Plain-text document sources:
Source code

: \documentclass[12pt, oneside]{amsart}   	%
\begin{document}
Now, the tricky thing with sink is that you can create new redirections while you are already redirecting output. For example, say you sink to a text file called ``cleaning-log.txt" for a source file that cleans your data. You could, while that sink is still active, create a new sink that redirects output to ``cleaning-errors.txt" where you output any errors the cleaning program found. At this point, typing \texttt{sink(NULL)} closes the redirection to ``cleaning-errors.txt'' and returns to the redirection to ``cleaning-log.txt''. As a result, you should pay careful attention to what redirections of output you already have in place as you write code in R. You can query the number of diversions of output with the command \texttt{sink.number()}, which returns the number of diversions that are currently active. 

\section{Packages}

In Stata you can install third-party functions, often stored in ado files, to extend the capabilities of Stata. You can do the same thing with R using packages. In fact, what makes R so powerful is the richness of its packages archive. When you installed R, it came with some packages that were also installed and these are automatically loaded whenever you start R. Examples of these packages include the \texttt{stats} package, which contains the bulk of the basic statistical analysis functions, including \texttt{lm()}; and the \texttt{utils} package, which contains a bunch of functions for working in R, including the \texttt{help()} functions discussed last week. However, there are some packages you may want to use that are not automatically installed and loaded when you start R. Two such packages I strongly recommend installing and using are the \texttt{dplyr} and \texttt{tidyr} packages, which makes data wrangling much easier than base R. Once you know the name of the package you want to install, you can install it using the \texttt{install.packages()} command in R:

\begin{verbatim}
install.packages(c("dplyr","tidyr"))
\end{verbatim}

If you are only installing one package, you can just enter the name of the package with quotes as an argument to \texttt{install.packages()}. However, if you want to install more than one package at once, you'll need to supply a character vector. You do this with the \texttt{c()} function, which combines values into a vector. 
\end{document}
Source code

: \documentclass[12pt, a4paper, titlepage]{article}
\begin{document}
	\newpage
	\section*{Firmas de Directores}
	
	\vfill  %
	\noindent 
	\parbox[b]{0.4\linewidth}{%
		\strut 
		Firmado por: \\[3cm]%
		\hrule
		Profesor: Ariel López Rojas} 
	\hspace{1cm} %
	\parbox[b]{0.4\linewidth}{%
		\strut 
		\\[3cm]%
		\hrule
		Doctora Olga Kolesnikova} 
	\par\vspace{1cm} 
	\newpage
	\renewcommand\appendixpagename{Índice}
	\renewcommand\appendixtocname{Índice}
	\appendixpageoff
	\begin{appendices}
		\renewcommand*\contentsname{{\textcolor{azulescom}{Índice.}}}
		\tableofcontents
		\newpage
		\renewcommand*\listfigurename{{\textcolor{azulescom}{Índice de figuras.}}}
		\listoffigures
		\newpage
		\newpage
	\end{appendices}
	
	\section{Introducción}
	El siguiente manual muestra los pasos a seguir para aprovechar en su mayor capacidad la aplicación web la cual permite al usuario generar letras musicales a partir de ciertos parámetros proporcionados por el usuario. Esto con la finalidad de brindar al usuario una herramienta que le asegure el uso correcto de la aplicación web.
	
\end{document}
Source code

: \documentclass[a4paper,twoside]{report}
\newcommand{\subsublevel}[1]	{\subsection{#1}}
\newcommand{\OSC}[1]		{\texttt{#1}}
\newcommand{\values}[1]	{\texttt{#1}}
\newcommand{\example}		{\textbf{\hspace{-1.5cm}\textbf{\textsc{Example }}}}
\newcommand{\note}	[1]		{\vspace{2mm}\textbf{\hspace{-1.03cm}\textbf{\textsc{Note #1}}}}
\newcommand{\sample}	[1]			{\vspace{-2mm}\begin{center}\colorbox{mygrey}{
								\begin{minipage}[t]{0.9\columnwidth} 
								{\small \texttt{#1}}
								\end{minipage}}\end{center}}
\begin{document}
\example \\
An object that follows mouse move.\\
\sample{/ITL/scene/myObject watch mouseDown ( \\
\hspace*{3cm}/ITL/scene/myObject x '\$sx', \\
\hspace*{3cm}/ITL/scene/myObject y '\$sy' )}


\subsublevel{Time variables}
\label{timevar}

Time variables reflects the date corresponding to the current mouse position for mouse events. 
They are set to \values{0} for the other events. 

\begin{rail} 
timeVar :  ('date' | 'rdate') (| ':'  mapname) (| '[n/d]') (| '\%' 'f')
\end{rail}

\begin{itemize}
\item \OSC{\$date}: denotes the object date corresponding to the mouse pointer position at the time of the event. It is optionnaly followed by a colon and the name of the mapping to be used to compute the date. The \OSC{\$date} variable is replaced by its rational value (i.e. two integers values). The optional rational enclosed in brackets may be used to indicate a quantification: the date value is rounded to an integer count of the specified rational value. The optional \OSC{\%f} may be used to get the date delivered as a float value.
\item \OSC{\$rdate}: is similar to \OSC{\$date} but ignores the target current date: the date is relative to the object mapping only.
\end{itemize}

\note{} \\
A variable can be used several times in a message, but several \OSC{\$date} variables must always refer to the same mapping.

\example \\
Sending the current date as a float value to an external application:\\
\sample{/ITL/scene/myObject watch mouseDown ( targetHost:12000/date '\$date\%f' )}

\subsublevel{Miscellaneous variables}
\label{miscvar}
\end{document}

The task: Output every entry exactly.

Response below:
Source code

: \documentclass[12pt, oneside]{amsart}   	%
\begin{document}
Now, the tricky thing with sink is that you can create new redirections while you are already redirecting output. For example, say you sink to a text file called ``cleaning-log.txt" for a source file that cleans your data. You could, while that sink is still active, create a new sink that redirects output to ``cleaning-errors.txt" where you output any errors the cleaning program found. At this point, typing \texttt{sink(NULL)} closes the redirection to ``cleaning-errors.txt'' and returns to the redirection to ``cleaning-log.txt''. As a result, you should pay careful attention to what redirections of output you already have in place as you write code in R. You can query the number of diversions of output with the command \texttt{sink.number()}, which returns the number of diversions that are currently active. 

\section{Packages}

In Stata you can install third-party functions, often stored in ado files, to extend the capabilities of Stata. You can do the same thing with R using packages. In fact, what makes R so powerful is the richness of its packages archive. When you installed R, it came with some packages that were also installed and these are automatically loaded whenever you start R. Examples of these packages include the \texttt{stats} package, which contains the bulk of the basic statistical analysis functions, including \texttt{lm()}; and the \texttt{utils} package, which contains a bunch of functions for working in R, including the \texttt{help()} functions discussed last week. However, there are some packages you may want to use that are not automatically installed and loaded when you start R. Two such packages I strongly recommend installing and using are the \texttt{dplyr} and \texttt{tidyr} packages, which makes data wrangling much easier than base R. Once you know the name of the package you want to install, you can install it using the \texttt{install.packages()} command in R:

\begin{verbatim}
install.packages(c("dplyr","tidyr"))
\end{verbatim}

If you are only installing one package, you can just enter the name of the package with quotes as an argument to \texttt{install.packages()}. However, if you want to install more than one package at once, you'll need to supply a character vector. You do this with the \texttt{c()} function, which combines values into a vector. 
\end{document}
Source code

: \documentclass[12pt, a4paper, titlepage]{article}
\begin{document}
	\newpage
	\section*{Firmas de Directores}
	
	\vfill  %
	\noindent 
	\parbox[b]{0.4\linewidth}{%
		\strut 
		Firmado por: \\[3cm]%
		\hrule
		Profesor: Ariel López Rojas} 
	\hspace{1cm} %
	\parbox[b]{0.4\linewidth}{%
		\strut 
		\\[3cm]%
		\hrule
		Doctora Olga Kolesnikova} 
	\par\vspace{1cm} 
	\newpage
	\renewcommand\appendixpagename{Índice}
	\renewcommand\appendixtocname{Índice}
	\appendixpageoff
	\begin{appendices}
		\renewcommand*\contentsname{{\textcolor{azulescom}{Índice.}}}
		\tableofcontents
		\newpage
		\renewcommand*\listfigurename{{\textcolor{azulescom}{Índice de figuras.}}}
		\listoffigures
		\newpage
		\newpage
	\end{appendices}
	
	\section{Introducción}
	El siguiente manual muestra los pasos a seguir para aprovechar en su mayor capacidad la aplicación web la cual permite al usuario generar letras musicales a partir de ciertos parámetros proporcionados por el usuario. Esto con la finalidad de brindar al usuario una herramienta que le asegure el uso correcto de la aplicación web.
	
\end{document}
Source code

: \documentclass[a4paper,twoside]{report}
\newcommand{\subsublevel}[1]	{\subsection{#1}}
\newcommand{\OSC}[1]		{\texttt{#1}}
\newcommand{\values}[1]	{\texttt{#1}}
\newcommand{\example}		{\textbf{\hspace{-1.5cm}\textbf{\textsc{Example }}}}
\newcommand{\note}	[1]		{\vspace{2mm}\textbf{\hspace{-1.03cm}\textbf{\textsc{Note #1}}}}
\newcommand{\sample}	[1]			{\vspace{-2mm}\begin{center}\colorbox{mygrey}{
								\begin{minipage}[t]{0.9\columnwidth} 
								{\small \texttt{#1}}
								\end{minipage}}\end{center}}
\begin{document}
\example \\
An object that follows mouse move.\\
\sample{/ITL/scene/myObject watch mouseDown ( \\
\hspace*{3cm}/ITL/scene/myObject x '\$sx', \\
\hspace*{3cm}/ITL/scene/myObject y '\$sy' )}


\subsublevel{Time variables}
\label{timevar}

Time variables reflects the date corresponding to the current mouse position for mouse events. 
They are set to \values{0} for the other events. 

\begin{rail} 
timeVar :  ('date' | 'rdate') (| ':'  mapname) (| '[n/d]') (| '\%' 'f')
\end{rail}

\begin{itemize}
\item \OSC{\$date}: denotes the object date corresponding to the mouse pointer position at the time of the event. It is optionnaly followed by a colon and the name of the mapping to be used to compute the date. The \OSC{\$date} variable is replaced by its rational value (i.e. two integers values). The optional rational enclosed in brackets may be used to indicate a quantification: the date value is rounded to an integer count of the specified rational value. The optional \OSC{\%f} may be used to get the date delivered as a float value.
\item \OSC{\$rdate}: is similar to \OSC{\$date} but ignores the target current date: the date is relative to the object mapping only.
\end{itemize}

\note{} \\
A variable can be used several times in a message, but several \OSC{\$date} variables must always refer to the same mapping.

\example \\
Sending the current date as a float value to an external application:\\
\sample{/ITL/scene/myObject watch mouseDown ( targetHost:12000/date '\$date\%f' )}

\subsublevel{Miscellaneous variables}
\label{miscvar}
\end{document}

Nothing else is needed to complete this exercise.